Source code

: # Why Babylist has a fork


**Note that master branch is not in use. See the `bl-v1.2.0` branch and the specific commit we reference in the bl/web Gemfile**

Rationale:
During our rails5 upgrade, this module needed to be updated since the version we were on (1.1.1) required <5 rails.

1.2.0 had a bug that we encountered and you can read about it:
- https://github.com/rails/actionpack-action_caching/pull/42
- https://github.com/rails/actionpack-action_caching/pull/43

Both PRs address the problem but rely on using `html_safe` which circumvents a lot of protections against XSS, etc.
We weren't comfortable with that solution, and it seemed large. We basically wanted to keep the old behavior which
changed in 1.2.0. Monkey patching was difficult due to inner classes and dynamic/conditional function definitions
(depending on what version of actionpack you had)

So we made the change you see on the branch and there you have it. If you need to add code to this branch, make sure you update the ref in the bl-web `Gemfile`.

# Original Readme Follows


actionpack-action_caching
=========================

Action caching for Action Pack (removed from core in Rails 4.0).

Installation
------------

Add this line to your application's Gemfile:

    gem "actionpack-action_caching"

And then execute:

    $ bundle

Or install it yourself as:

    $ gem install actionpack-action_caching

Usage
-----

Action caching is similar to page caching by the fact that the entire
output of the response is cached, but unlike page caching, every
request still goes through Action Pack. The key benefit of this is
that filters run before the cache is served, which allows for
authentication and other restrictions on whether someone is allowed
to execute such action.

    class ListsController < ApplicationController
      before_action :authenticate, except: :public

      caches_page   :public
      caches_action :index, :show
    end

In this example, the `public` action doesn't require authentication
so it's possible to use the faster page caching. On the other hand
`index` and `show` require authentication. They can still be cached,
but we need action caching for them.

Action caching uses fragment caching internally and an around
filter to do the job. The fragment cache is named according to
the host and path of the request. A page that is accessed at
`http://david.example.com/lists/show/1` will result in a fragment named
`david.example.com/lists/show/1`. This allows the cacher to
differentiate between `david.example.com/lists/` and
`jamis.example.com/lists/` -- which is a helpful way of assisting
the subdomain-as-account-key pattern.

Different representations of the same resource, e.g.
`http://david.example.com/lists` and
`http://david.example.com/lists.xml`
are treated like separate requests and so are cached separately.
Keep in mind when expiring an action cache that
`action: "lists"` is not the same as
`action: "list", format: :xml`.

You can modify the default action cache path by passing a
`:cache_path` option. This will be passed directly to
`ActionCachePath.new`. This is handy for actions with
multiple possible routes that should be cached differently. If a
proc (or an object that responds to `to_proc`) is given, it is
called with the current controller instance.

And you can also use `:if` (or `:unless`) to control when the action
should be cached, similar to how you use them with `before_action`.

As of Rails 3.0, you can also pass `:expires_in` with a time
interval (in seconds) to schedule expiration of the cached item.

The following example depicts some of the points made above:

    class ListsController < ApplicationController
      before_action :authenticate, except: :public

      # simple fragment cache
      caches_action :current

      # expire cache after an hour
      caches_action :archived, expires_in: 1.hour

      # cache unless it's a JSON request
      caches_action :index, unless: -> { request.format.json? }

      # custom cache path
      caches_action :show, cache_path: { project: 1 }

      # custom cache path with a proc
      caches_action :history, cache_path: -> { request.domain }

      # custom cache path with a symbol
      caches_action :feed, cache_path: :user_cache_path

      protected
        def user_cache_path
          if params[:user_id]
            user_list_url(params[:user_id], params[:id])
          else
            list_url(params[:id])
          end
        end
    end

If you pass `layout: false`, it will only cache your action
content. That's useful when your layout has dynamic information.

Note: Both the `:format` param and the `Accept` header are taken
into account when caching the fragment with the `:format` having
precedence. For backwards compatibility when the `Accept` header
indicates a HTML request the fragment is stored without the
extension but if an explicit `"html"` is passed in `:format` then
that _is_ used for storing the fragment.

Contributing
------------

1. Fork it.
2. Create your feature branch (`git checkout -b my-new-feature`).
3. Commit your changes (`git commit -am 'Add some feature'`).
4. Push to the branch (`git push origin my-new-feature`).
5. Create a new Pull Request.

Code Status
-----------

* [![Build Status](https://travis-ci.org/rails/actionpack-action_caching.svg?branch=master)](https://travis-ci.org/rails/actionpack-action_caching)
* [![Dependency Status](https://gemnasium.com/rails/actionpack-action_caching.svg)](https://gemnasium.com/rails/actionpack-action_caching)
____
• **Task statement**
Return the opening line of the data and every line after it through the line containing "to execute such action.", please, exactly as written and with nothing added.

• **Answer section**
Source code

: # Why Babylist has a fork


**Note that master branch is not in use. See the `bl-v1.2.0` branch and the specific commit we reference in the bl/web Gemfile**

Rationale:
During our rails5 upgrade, this module needed to be updated since the version we were on (1.1.1) required <5 rails.

1.2.0 had a bug that we encountered and you can read about it:
- https://github.com/rails/actionpack-action_caching/pull/42
- https://github.com/rails/actionpack-action_caching/pull/43

Both PRs address the problem but rely on using `html_safe` which circumvents a lot of protections against XSS, etc.
We weren't comfortable with that solution, and it seemed large. We basically wanted to keep the old behavior which
changed in 1.2.0. Monkey patching was difficult due to inner classes and dynamic/conditional function definitions
(depending on what version of actionpack you had)

So we made the change you see on the branch and there you have it. If you need to add code to this branch, make sure you update the ref in the bl-web `Gemfile`.

# Original Readme Follows


actionpack-action_caching
=========================

Action caching for Action Pack (removed from core in Rails 4.0).

Installation
------------

Add this line to your application's Gemfile:

    gem "actionpack-action_caching"

And then execute:

    $ bundle

Or install it yourself as:

    $ gem install actionpack-action_caching

Usage
-----

Action caching is similar to page caching by the fact that the entire
output of the response is cached, but unlike page caching, every
request still goes through Action Pack. The key benefit of this is
that filters run before the cache is served, which allows for
authentication and other restrictions on whether someone is allowed
to execute such action.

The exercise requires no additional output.